Apesar dos alienados e das mídias e dos religiosos
Acalme-se o tempo! Estamos mais vivos do que nunca
E dessa vez não irão roubar nossos sapatos!
Dessa vez não irão invadir nossas casas!
Dessa vez não irão catequizar nossos filhos!

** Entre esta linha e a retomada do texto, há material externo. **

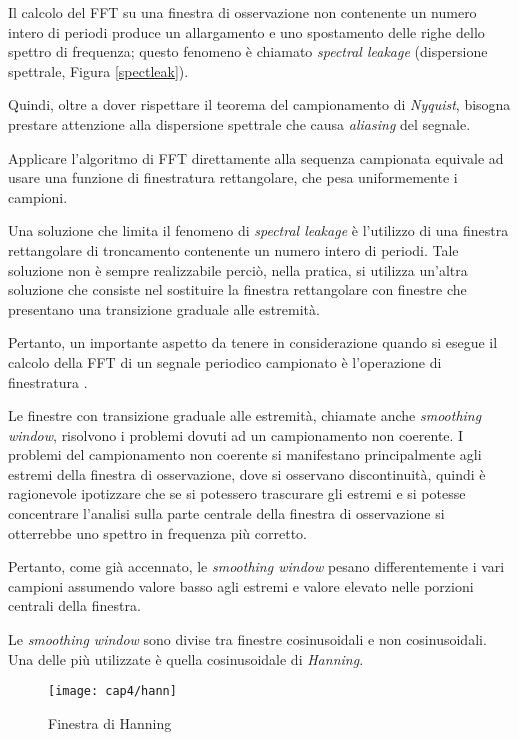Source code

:Il calcolo del FFT su una finestra di osservazione non contenente un numero intero di periodi produce un allargamento e uno spostamento delle righe dello spettro di frequenza; questo fenomeno è chiamato \textit{spectral leakage} (dispersione spettrale, Figura \ref{spectleak}). 

Quindi, oltre a dover rispettare il teorema del campionamento di \textit{Nyquist}, bisogna prestare attenzione alla dispersione spettrale che causa \textit{aliasing} del segnale.

Applicare l'algoritmo di FFT direttamente alla sequenza campionata equivale ad usare una funzione di finestratura rettangolare, che pesa uniformemente i campioni.

Una soluzione che limita il fenomeno di \textit{spectral leakage} è l'utilizzo di una finestra rettangolare di troncamento contenente un numero intero di periodi. Tale soluzione non è sempre realizzabile perciò, nella pratica, si utilizza un'altra soluzione che consiste nel sostituire la finestra rettangolare con finestre che presentano una transizione graduale alle estremità. 

Pertanto, un importante aspetto da tenere in considerazione quando si esegue il calcolo della FFT di un segnale periodico campionato è l'operazione di finestratura \cite{31004}. 

Le finestre con transizione graduale alle estremità, chiamate anche \textit{smoothing window}, risolvono i problemi dovuti ad un campionamento non coerente. I problemi del campionamento non coerente si manifestano principalmente agli estremi della finestra di osservazione, dove si osservano discontinuità, quindi è ragionevole ipotizzare che se si potessero trascurare gli estremi e si potesse concentrare l'analisi sulla parte centrale della finestra di osservazione si otterrebbe uno spettro in frequenza più corretto. 

Pertanto, come già accennato, le \textit{smoothing window} pesano differentemente i vari campioni assumendo valore basso agli estremi e valore elevato nelle porzioni centrali della finestra.

Le \textit{smoothing window} sono divise tra finestre cosinusoidali e non cosinusoidali. Una delle più utilizzate è quella cosinusoidale di \textit{Hanning}.
\begin{figure}  
  \begin{center}
    \texttt{[image: cap4/hann]}
    \caption{Finestra di Hanning}
    \label{hann}
  \end{center}
\end{figure}

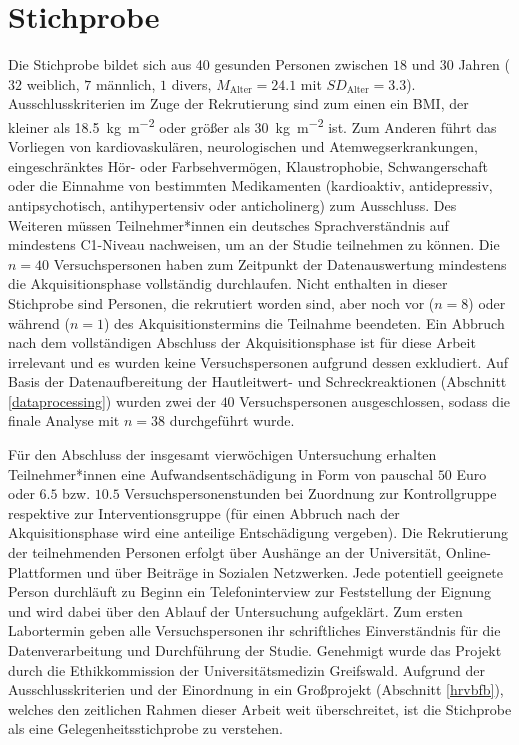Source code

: 

	\section{Stichprobe}\label{stichprobe}
			Die Stichprobe bildet sich aus 40 gesunden Personen zwischen $18$ und $30$ Jahren ($32$ weiblich, $7$ männlich, $1$ divers, $M_{\textrm{Alter}}=24.1$ mit $SD_{\textrm{Alter}}=3.3$).
			Ausschlusskriterien im Zuge der Rekrutierung sind zum einen ein BMI, der kleiner als \SI[per-mode=symbol]{18.5}{\kilogram\per\square\meter} oder größer als \SI[per-mode=symbol]{30}{\kilogram\per\square\meter} ist. Zum Anderen führt das Vorliegen von kardiovaskulären, neurologischen und Atemwegserkrankungen, eingeschränktes Hör- oder Farbsehvermögen, Klaustrophobie, Schwangerschaft oder die Einnahme von bestimmten Medikamenten (kardioaktiv, antidepressiv, antipsychotisch, antihypertensiv oder anticholinerg) zum Ausschluss. Des Weiteren müssen Teilnehmer*innen ein deutsches Sprachverständnis auf mindestens C1-Niveau nachweisen, um an der Studie teilnehmen zu können. 
			Die $n=40$ Versuchspersonen haben zum Zeitpunkt der Datenauswertung mindestens die Akquisitionsphase vollständig durchlaufen. Nicht enthalten in dieser Stichprobe sind Personen, die rekrutiert worden sind, aber noch vor ($n=8$) oder während ($n=1$) %
			des Akquisitionstermins die Teilnahme beendeten. Ein Abbruch nach dem vollständigen Abschluss der Akquisitionsphase ist für diese Arbeit irrelevant und es wurden keine Versuchspersonen aufgrund dessen exkludiert.
			Auf Basis der Datenaufbereitung der Hautleitwert- und Schreckreaktionen (Abschnitt \ref{dataprocessing}) wurden zwei der $40$ Versuchspersonen ausgeschlossen, sodass die finale Analyse mit $n=38$ durchgeführt wurde.
			
			Für den Abschluss der insgesamt vierwöchigen Untersuchung erhalten Teilnehmer*innen eine Aufwandsentschädigung in Form von pauschal $50$ Euro oder $6.5$ bzw. $10.5$ Versuchspersonenstunden bei Zuordnung zur Kontrollgruppe respektive zur Interventionsgruppe (für einen Abbruch nach der Akquisitionsphase wird eine anteilige Entschädigung vergeben).
			Die Rekrutierung der teilnehmenden Personen erfolgt über Aushänge an der Universität, Online-Plattformen und über Beiträge in Sozialen Netzwerken. Jede potentiell geeignete Person durchläuft zu Beginn ein Telefoninterview zur Feststellung der Eignung und wird dabei über den Ablauf der Untersuchung aufgeklärt. Zum ersten Labortermin geben alle Versuchspersonen ihr schriftliches Einverständnis für die Datenverarbeitung und Durchführung der Studie.
			Genehmigt wurde das Projekt durch die Ethikkommission der Universitätsmedizin Greifswald.
			Aufgrund der Ausschlusskriterien und der Einordnung in ein Großprojekt (Abschnitt \ref{hrvbfb}), welches den zeitlichen Rahmen dieser Arbeit weit überschreitet, ist die Stichprobe als eine Gelegenheitsstichprobe zu verstehen.
			

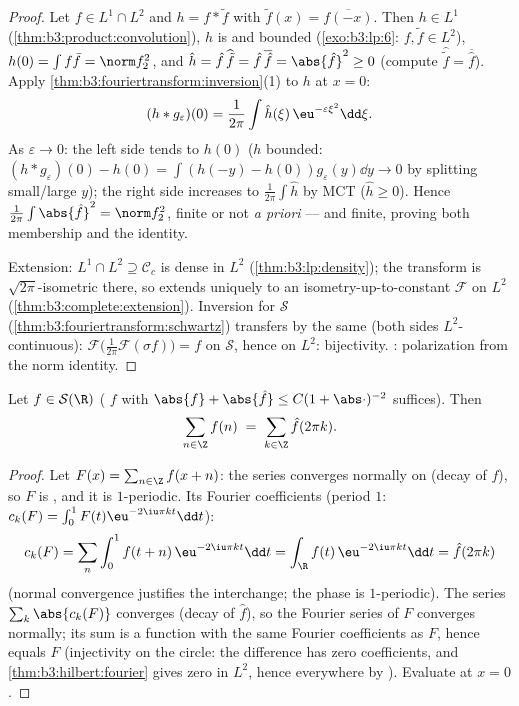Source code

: \begin{proof}
Let $f \in L^1\cap L^2$ and $h = f * \tilde f$ with
$\tilde f(x) = \overline{f(-x)}$. Then $h \in L^1$
(\cref{thm:b3:product:convolution}), $h$ is  and
bounded (\cref{exo:b3:lp:6}: $f, \tilde f \in L^2$), $h(0) =
\int f\bar f = \norm f_2^2$, and $\hat h = \hat
f\,\widehat{\tilde f} = \hat f\,\overline{\hat f} =
\abs{\hat f}^2 \geq 0$ (compute $\widehat{\tilde f} =
\overline{\hat f}$). Apply
\cref{thm:b3:fouriertransform:inversion}(1) to $h$ at $x = 0$:
\[
(h * g_\varepsilon)(0) = \frac1{2\pi}\int \hat
h(\xi)\,\eu^{-\varepsilon\xi^2}\dd\xi .
\]
As $\varepsilon \to 0$: the left side tends to $h(0)$ ($h$
 bounded: $(h*g_\varepsilon)(0) - h(0) = \int(h(-y)
- h(0))g_\varepsilon(y)\dd y \to 0$ by splitting small/large
$y$); the right side increases to $\frac1{2\pi}\int\hat h$ by
MCT ($\hat h \geq 0$). Hence $\frac1{2\pi}\int\abs{\hat f}^2 =
\norm f_2^2$, finite or not \emph{a priori} --- and finite,
proving both membership and the identity.

Extension: $L^1\cap L^2 \supseteq \mathcal C_c$ is dense in
$L^2$ (\cref{thm:b3:lp:density}); the transform is
$\sqrt{2\pi}$-isometric there, so extends uniquely to an
isometry-up-to-constant $\mathcal F$ on $L^2$
(\cref{thm:b3:complete:extension}). Inversion for $\mathcal S$
(\cref{thm:b3:fouriertransform:schwartz}) transfers by the
same  (both sides $L^2$-continuous): $\mathcal
F\bigl(\frac1{2\pi}\mathcal F(\sigma f)\bigr) = f$ on
$\mathcal S$, hence on $L^2$: bijectivity. :
polarization from the norm identity.
\end{proof}

\begin{theorem}
\label{thm:b3:fouriertransform:poisson}
Let $f \in \mathcal S(\R)$ ( $f$ with $\abs{f} +
\abs{\hat f} \leq C(1 + \abs\cdot)^{-2}$
suffices). Then
\[
\sum_{n\in\Z} f(n) \;=\; \sum_{k\in\Z}\hat f(2\pi k) .
\]
\end{theorem}

\begin{proof}
Let $F(x) = \sum_{n\in\Z}f(x + n)$: the series converges
normally on  (decay of $f$), so $F$ is , and
it is $1$-periodic. Its Fourier coefficients (period $1$:
$c_k(F) = \int_0^1F(t)\eu^{-2\iu\pi kt}\dd t$):
\[
c_k(F) = \sum_n\int_0^1 f(t + n)\,\eu^{-2\iu\pi kt}\dd t
= \int_\R f(t)\,\eu^{-2\iu\pi kt}\dd t = \hat f(2\pi k)
\]
(normal convergence justifies the interchange; the phase is
$1$-periodic). The series $\sum_k\abs{c_k(F)}$ converges
(decay of $\hat f$), so the Fourier series of $F$ converges
normally; its sum is a  function with the same
Fourier coefficients as $F$, hence equals $F$ (injectivity on
the circle: the difference has zero coefficients, and
\cref{thm:b3:hilbert:fourier} gives zero in $L^2$, hence
everywhere by ). Evaluate at $x = 0$.
\end{proof}

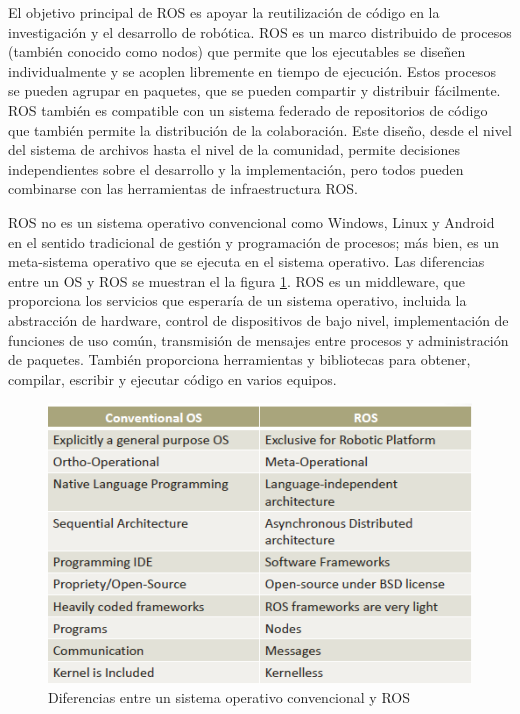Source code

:        El objetivo principal de ROS es apoyar la reutilización de código en la investigación y el desarrollo de robótica. ROS es un marco distribuido de procesos (también conocido como nodos) que permite que los ejecutables se diseñen individualmente y se acoplen libremente en tiempo de ejecución. Estos procesos se pueden agrupar en paquetes, que se pueden compartir y distribuir fácilmente. ROS también es compatible con un sistema federado de repositorios de código que también permite la distribución de la colaboración. Este diseño, desde el nivel del sistema de archivos hasta el nivel de la comunidad, permite decisiones independientes sobre el desarrollo y la implementación, pero todos pueden combinarse con las herramientas de infraestructura ROS.
       
       ROS no es un sistema operativo convencional como Windows, Linux y Android en el sentido tradicional de gestión y programación de procesos; más bien, es un meta-sistema operativo que se ejecuta en el sistema operativo. Las diferencias entre un OS y ROS se muestran el la figura \ref{f:Cap3-4_diferencias_ros_so}. ROS es un middleware, que proporciona los servicios que esperaría de un sistema operativo, incluida la abstracción de hardware, control de dispositivos de bajo nivel, implementación de funciones de uso común, transmisión de mensajes entre procesos y administración de paquetes. También proporciona herramientas y bibliotecas para obtener, compilar, escribir y ejecutar código en varios equipos.
       
        \begin{figure}[htb]
            \centering
            \includegraphics[width=0.65\linewidth]{Main/Chapter3/Images3/3-4/diferencia-ROS-SO.png}
            \caption{Diferencias entre un sistema operativo convencional y ROS}
            \label{f:Cap3-4_diferencias_ros_so}
        \end{figure}
        
        \newpage
        
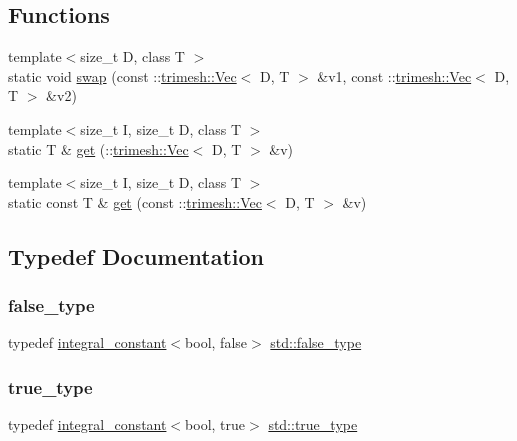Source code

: \subsection*{Functions}
\begin{DoxyCompactItemize}
\item 
{\footnotesize template$<$size\+\_\+t D, class T $>$ }\\static void \hyperlink{namespacestd_a351b57d4089e8e63d265082e8458998e}{swap} (const \+::\hyperlink{classtrimesh_1_1Vec}{trimesh\+::\+Vec}$<$ D, T $>$ \&v1, const \+::\hyperlink{classtrimesh_1_1Vec}{trimesh\+::\+Vec}$<$ D, T $>$ \&v2)
\item 
{\footnotesize template$<$size\+\_\+t I, size\+\_\+t D, class T $>$ }\\static T \& \hyperlink{namespacestd_a91947210c20127a94cc8b6d99d99cad5}{get} (\+::\hyperlink{classtrimesh_1_1Vec}{trimesh\+::\+Vec}$<$ D, T $>$ \&v)
\item 
{\footnotesize template$<$size\+\_\+t I, size\+\_\+t D, class T $>$ }\\static const T \& \hyperlink{namespacestd_a2da806b1329765712c9c301c10666ccd}{get} (const \+::\hyperlink{classtrimesh_1_1Vec}{trimesh\+::\+Vec}$<$ D, T $>$ \&v)
\end{DoxyCompactItemize}


\subsection{Typedef Documentation}
\mbox{\label{namespacestd_aebe6729ab5488ecc76c762873d226857}} 
\subsubsection{\texorpdfstring{false\+\_\+type}{false\_type}}
{\footnotesize\ttfamily typedef \hyperlink{structstd_1_1integral__constant}{integral\+\_\+constant}$<$bool, false$>$ \hyperlink{namespacestd_aebe6729ab5488ecc76c762873d226857}{std\+::false\+\_\+type}}

\mbox{\label{namespacestd_a6a860513044e23d34e553ea986e83fa1}} 
\subsubsection{\texorpdfstring{true\+\_\+type}{true\_type}}
{\footnotesize\ttfamily typedef \hyperlink{structstd_1_1integral__constant}{integral\+\_\+constant}$<$bool, true$>$ \hyperlink{namespacestd_a6a860513044e23d34e553ea986e83fa1}{std\+::true\+\_\+type}}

Temos força e voz para gritar por nossas vidas
E temos as armas da verdade contra a ignomínia!
Calem-se os sinos das igrejas!
Calem-se os fundamentalistas!
Calem-se os alienados e retardados da política!
Os guerreiros da verdade estão nas ruas!

MINHA SERRA – Patativa do Assaré

Quando o sol nascente se levanta
Espalhando os seus raios sobre a terra,
Entre a mata gentil da minha serra
Em cada galho um passarinho canta.

Que bela festa! Que alegria tanta!
E que poesia o verde campo encerra!
O novilho gaiteia a cabra berra
Tudo saudando a natureza santa.

Ante o concerto desta orquestra infinda
Que o Deus dos pobres ao serrano brinda,
Acompanhada da suave aragem.

Beijando a choça do feliz caipira,
Sinto brotar da minha rude lira
O tosco verso do cantor selvagem.

segunda-feira, 27 de julho de 2015

PESSOA – Koló Farias Eduão

Pessoa!
venha me consolar
a estrada não me espera
é tempo da nova era
de vera; mas vai passar.

Pessoa!
deixe a vida me levar
é hora de acontecer
tenho tudo pra fazer
se o vento me levar.

Pessoa!
eu quero subir o rio
e preciso do meu barco
é nele que eu embarco
na hora de navegar.

Pessoa!
não me deixe andar só
e se quiser uma companhia
eu sou versos e sou poesia
e a vida chama para amar

CASABLANCA – Ana Cristina César

Te acalma, minha loucura!
Veste galochas nos teus cílios tontos e habitados!
Este som de serra de afiar facas
não chegará nem perto do teu canteiro de taquicardias...

Estas molas a gemer no quarto ao lado
Roberto Carlos a gemer nas curvas da Bahia
O cheiro inebriante dos cabelos na fila em frente no cinema...

As chaminés espumam pros meus olhos
As hélices do adeus despertam pros meus olhos
Os tamancos e os sinos me acordam depressa na
madrugada feita de binóculos de gávea
e chuveirinhos de bidê que escuto rígida nos lençóis de pano.